EXCERPTED DATA Start Marker

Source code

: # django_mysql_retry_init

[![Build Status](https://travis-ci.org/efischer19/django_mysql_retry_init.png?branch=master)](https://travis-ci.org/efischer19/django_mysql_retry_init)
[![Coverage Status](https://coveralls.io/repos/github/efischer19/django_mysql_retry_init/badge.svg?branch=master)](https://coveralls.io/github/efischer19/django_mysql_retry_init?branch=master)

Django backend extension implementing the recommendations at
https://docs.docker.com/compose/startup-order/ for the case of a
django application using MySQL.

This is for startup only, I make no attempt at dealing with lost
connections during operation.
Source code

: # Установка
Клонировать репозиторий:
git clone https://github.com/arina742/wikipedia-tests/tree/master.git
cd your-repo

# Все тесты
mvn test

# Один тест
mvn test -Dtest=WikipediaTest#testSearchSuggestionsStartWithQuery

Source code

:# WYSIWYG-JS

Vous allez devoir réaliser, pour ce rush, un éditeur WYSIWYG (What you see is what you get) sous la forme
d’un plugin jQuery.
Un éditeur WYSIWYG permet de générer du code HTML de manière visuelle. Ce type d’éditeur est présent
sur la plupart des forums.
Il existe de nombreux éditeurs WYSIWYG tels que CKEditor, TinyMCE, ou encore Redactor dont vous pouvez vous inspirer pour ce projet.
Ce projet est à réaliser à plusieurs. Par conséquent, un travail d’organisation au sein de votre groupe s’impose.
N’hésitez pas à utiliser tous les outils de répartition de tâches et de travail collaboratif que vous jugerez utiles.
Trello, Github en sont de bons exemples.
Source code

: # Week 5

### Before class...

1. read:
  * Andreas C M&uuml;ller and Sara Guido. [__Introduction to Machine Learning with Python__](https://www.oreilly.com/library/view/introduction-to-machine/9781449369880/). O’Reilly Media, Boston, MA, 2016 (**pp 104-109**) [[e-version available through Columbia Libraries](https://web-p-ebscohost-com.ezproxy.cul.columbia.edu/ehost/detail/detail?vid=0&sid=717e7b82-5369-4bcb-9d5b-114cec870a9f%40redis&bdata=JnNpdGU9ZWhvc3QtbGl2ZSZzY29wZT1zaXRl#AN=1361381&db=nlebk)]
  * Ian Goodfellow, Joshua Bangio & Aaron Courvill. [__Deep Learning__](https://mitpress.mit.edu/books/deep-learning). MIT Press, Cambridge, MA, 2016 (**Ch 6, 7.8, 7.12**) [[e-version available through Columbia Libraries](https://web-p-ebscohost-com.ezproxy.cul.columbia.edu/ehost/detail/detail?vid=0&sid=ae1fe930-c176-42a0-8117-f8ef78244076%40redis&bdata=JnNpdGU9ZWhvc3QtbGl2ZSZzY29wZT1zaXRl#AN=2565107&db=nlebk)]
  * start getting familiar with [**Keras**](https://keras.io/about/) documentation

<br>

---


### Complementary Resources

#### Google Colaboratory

EXCERPTED DATA End Marker

Each line shown above must be repeated exactly.

Source code

: # django_mysql_retry_init

[![Build Status](https://travis-ci.org/efischer19/django_mysql_retry_init.png?branch=master)](https://travis-ci.org/efischer19/django_mysql_retry_init)
[![Coverage Status](https://coveralls.io/repos/github/efischer19/django_mysql_retry_init/badge.svg?branch=master)](https://coveralls.io/github/efischer19/django_mysql_retry_init?branch=master)

Django backend extension implementing the recommendations at
https://docs.docker.com/compose/startup-order/ for the case of a
django application using MySQL.

This is for startup only, I make no attempt at dealing with lost
connections during operation.
Source code

: # Установка
Клонировать репозиторий:
git clone https://github.com/arina742/wikipedia-tests/tree/master.git
cd your-repo

# Все тесты
mvn test

# Один тест
mvn test -Dtest=WikipediaTest#testSearchSuggestionsStartWithQuery

Source code

:# WYSIWYG-JS

Vous allez devoir réaliser, pour ce rush, un éditeur WYSIWYG (What you see is what you get) sous la forme
d’un plugin jQuery.
Un éditeur WYSIWYG permet de générer du code HTML de manière visuelle. Ce type d’éditeur est présent
sur la plupart des forums.
Il existe de nombreux éditeurs WYSIWYG tels que CKEditor, TinyMCE, ou encore Redactor dont vous pouvez vous inspirer pour ce projet.
Ce projet est à réaliser à plusieurs. Par conséquent, un travail d’organisation au sein de votre groupe s’impose.
N’hésitez pas à utiliser tous les outils de répartition de tâches et de travail collaboratif que vous jugerez utiles.
Trello, Github en sont de bons exemples.
Source code

: # Week 5

### Before class...

1. read:
  * Andreas C M&uuml;ller and Sara Guido. [__Introduction to Machine Learning with Python__](https://www.oreilly.com/library/view/introduction-to-machine/9781449369880/). O’Reilly Media, Boston, MA, 2016 (**pp 104-109**) [[e-version available through Columbia Libraries](https://web-p-ebscohost-com.ezproxy.cul.columbia.edu/ehost/detail/detail?vid=0&sid=717e7b82-5369-4bcb-9d5b-114cec870a9f%40redis&bdata=JnNpdGU9ZWhvc3QtbGl2ZSZzY29wZT1zaXRl#AN=1361381&db=nlebk)]
  * Ian Goodfellow, Joshua Bangio & Aaron Courvill. [__Deep Learning__](https://mitpress.mit.edu/books/deep-learning). MIT Press, Cambridge, MA, 2016 (**Ch 6, 7.8, 7.12**) [[e-version available through Columbia Libraries](https://web-p-ebscohost-com.ezproxy.cul.columbia.edu/ehost/detail/detail?vid=0&sid=ae1fe930-c176-42a0-8117-f8ef78244076%40redis&bdata=JnNpdGU9ZWhvc3QtbGl2ZSZzY29wZT1zaXRl#AN=2565107&db=nlebk)]
  * start getting familiar with [**Keras**](https://keras.io/about/) documentation

<br>

---


### Complementary Resources

#### Google Colaboratory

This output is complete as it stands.